Monday, September 29, 2008

Beatles Seventh Christmas Record, The by The Beatles – ****

First released: 1969

It seems weird that The Beatles even bothered doing a Christmas single this year, as they were essentially broken up. This comes out after "Abbey Road", the "Cold Turkey" debacle, and all that was left for The Beatles was recording "I Me Mine" and the belated "Let it Be" album and film release. Brief clips from the Abbey Road medley appear in the soundtrack.

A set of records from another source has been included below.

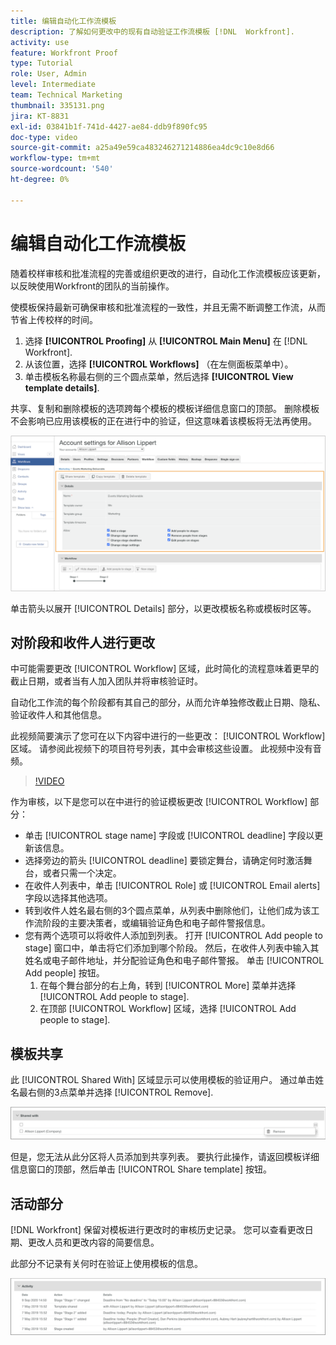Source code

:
 ```yaml
---
title: 编辑自动化工作流模板
description: 了解如何更改中的现有自动验证工作流模板 [!DNL  Workfront].
activity: use
feature: Workfront Proof
type: Tutorial
role: User, Admin
level: Intermediate
team: Technical Marketing
thumbnail: 335131.png
jira: KT-8831
exl-id: 03841b1f-741d-4427-ae84-ddb9f890fc95
doc-type: video
source-git-commit: a25a49e59ca483246271214886ea4dc9c10e8d66
workflow-type: tm+mt
source-wordcount: '540'
ht-degree: 0%

---
```


# 编辑自动化工作流模板

随着校样审核和批准流程的完善或组织更改的进行，自动化工作流模板应该更新，以反映使用Workfront的团队的当前操作。

使模板保持最新可确保审核和批准流程的一致性，并且无需不断调整工作流，从而节省上传校样的时间。

1. 选择 **[!UICONTROL Proofing]** 从 **[!UICONTROL Main Menu]** 在 [!DNL Workfront].
1. 从该位置，选择 **[!UICONTROL Workflows]** （在左侧面板菜单中）。
1. 单击模板名称最右侧的三个圆点菜单，然后选择 **[!UICONTROL View template details]**.

共享、复制和删除模板的选项跨每个模板的模板详细信息窗口的顶部。 删除模板不会影响已应用该模板的正在进行中的验证，但这意味着该模板将无法再使用。

![模板详细信息窗口](assets/proof-system-setup-edit-templates-details-area.png)

<!--
Lean More URLs
-->

单击箭头以展开 [!UICONTROL Details] 部分，以更改模板名称或模板时区等。

## 对阶段和收件人进行更改

中可能需要更改 [!UICONTROL Workflow] 区域，此时简化的流程意味着更早的截止日期，或者当有人加入团队并将审核验证时。

自动化工作流的每个阶段都有其自己的部分，从而允许单独修改截止日期、隐私、验证收件人和其他信息。

此视频简要演示了您可在以下内容中进行的一些更改： [!UICONTROL Workflow] 区域。 请参阅此视频下的项目符号列表，其中会审核这些设置。 此视频中没有音频。

>[!VIDEO](https://video.tv.adobe.com/v/335131/?quality=12&learn=on)

作为审核，以下是您可以在中进行的验证模板更改 [!UICONTROL Workflow] 部分：

* 单击 [!UICONTROL stage name] 字段或 [!UICONTROL deadline] 字段以更新该信息。
* 选择旁边的箭头 [!UICONTROL deadline] 要锁定舞台，请确定何时激活舞台，或者只需一个决定。
* 在收件人列表中，单击 [!UICONTROL Role] 或 [!UICONTROL Email alerts] 字段以选择其他选项。
* 转到收件人姓名最右侧的3个圆点菜单，从列表中删除他们，让他们成为该工作流阶段的主要决策者，或编辑验证角色和电子邮件警报信息。
* 您有两个选项可以将收件人添加到列表。 打开 [!UICONTROL Add people to stage] 窗口中，单击将它们添加到哪个阶段。 然后，在收件人列表中输入其姓名或电子邮件地址，并分配验证角色和电子邮件警报。 单击 [!UICONTROL Add people] 按钮。
   1. 在每个舞台部分的右上角，转到 [!UICONTROL More] 菜单并选择 [!UICONTROL Add people to stage].
   1. 在顶部 [!UICONTROL Workflow] 区域，选择 [!UICONTROL Add people to stage].

## 模板共享

此 [!UICONTROL Shared With] 区域显示可以使用模板的验证用户。 通过单击姓名最右侧的3点菜单并选择 [!UICONTROL Remove].

![[!UICONTROL Shared With] 列表](assets/proof-system-setups-edit-template-shared-with.png)

但是，您无法从此分区将人员添加到共享列表。 要执行此操作，请返回模板详细信息窗口的顶部，然后单击 [!UICONTROL Share template] 按钮。

## 活动部分

[!DNL Workfront] 保留对模板进行更改时的审核历史记录。 您可以查看更改日期、更改人员和更改内容的简要信息。

此部分不记录有关何时在验证上使用模板的信息。

![校对活动列表](assets/proof-system-setups-edit-template-activity.png)
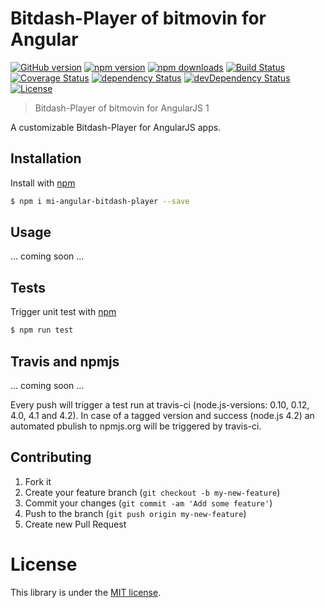 # Bitdash-Player of bitmovin for Angular

[![GitHub version](https://badge.fury.io/gh/movingimage24%2Fmi-angular-bitdash-player.svg)](http://badge.fury.io/gh/movingimage24%2Fmi-angular-bitdash-player)
[![npm version](https://img.shields.io/npm/v/mi-angular-bitdash-player.svg)](https://www.npmjs.com/package/mi-angular-bitdash-player)
[![npm downloads](https://img.shields.io/npm/dm/mi-angular-bitdash-player.svg)](https://www.npmjs.com/package/mi-angular-bitdash-player)
[![Build Status](https://img.shields.io/travis/MovingImage24/mi-angular-bitdash-player.svg)](https://travis-ci.org/MovingImage24/mi-angular-bitdash-player)
[![Coverage Status](https://coveralls.io/repos/MovingImage24/mi-angular-bitdash-player/badge.svg?branch=master&service=github)](https://coveralls.io/github/MovingImage24/mi-angular-bitdash-player?branch=master)
[![dependency Status](https://david-dm.org/MovingImage24/mi-angular-bitdash-player/status.svg)](https://david-dm.org/MovingImage24/mi-angular-bitdash-player#info=dependencies)
[![devDependency Status](https://david-dm.org/MovingImage24/mi-angular-bitdash-player/dev-status.svg)](https://david-dm.org/MovingImage24/mi-angular-bitdash-player#info=devDependencies)
[![License](https://img.shields.io/github/license/MovingImage24/mi-angular-bitdash-player.svg)](https://github.com/MovingImage24/mi-angular-bitdash-player/blob/master/LICENSE)

> Bitdash-Player of bitmovin for AngularJS 1

A customizable Bitdash-Player for AngularJS apps. 


## Installation

Install with [npm](https://www.npmjs.com/)

```sh
$ npm i mi-angular-bitdash-player --save
```


## Usage

... coming soon ...


## Tests

Trigger unit test with [npm](https://www.npmjs.com/)

```sh
$ npm run test
```


## Travis and npmjs

... coming soon ...

Every push will trigger a test run at travis-ci (node.js-versions: 0.10, 0.12, 4.0, 4.1 and 4.2). In case of a tagged
version and success (node.js 4.2) an automated pbulish to npmjs.org will be triggered by travis-ci.


## Contributing

1. Fork it
2. Create your feature branch (`git checkout -b my-new-feature`)
3. Commit your changes (`git commit -am 'Add some feature'`)
4. Push to the branch (`git push origin my-new-feature`)
5. Create new Pull Request


# License

This library is under the [MIT license](https://github.com/MovingImage24/mi-angular-bitdash-player/blob/master/LICENSE).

Sunday, September 28, 2008

"Beatles’ Second Album, The" by The Beatles - ***

First released: 1964

Capitol was always so imaginative with album titles in the US. I never really got into this one and purchased it a long time later as I heard rumors of inferior sound quality and had purchased the British Beatles Box and grew accustomed to "With The Beatles" over this compilation. The original was reinstated on CD on "The Capitol Versions, Vol. 1".

Saturday, September 27, 2008

"Beatles Rarities, The" by The Beatles – ***

First released: 1980

There were actually two different versions of this album. The British version merely collected all of the leftover tracks that somehow didn’t make it onto UK albums back in the day, and for that reason, there was a necessity for this album. On CD, the two Past Masters volumes replaced this album, as the 1987 CD issues followed the UK pattern.

In the US, it was an entirely different animal. Even though there were a few left off the album tracks, the majority of the “rarities” on this were goofy things like extra brass on "Penny Lane" and different sound effects on "Don’t Pass My By" and "Helter Skelter". Was it worth it? Probably not, and most of these still haven’t made it onto CD, so there’s no real necessity for them. At the time of release, I passed over this as I had the UK album box and felt the slight variations were overkill. Still do.

"Beatles 1962-1966, The" by The Beatles – ****

First released: 1973

This album is sometime referred to as the "Red Album". This compilation used to be very necessary in the days before all of the single tracks were compiled onto an album. Believe it or not, songs like "Love Me Do" and "From Me To You" were actually kind of hard to find on albums back in the 70s. I remember this was the first time I heard "Love Me Do" and thought it sounded so primitive, even in comparison to "Please Please Me", the very next track. Again there were quibbles about what should and shouldn’t have been included. I would have included "I’m Down" and not included "Michelle". The album was released to CD in 1993.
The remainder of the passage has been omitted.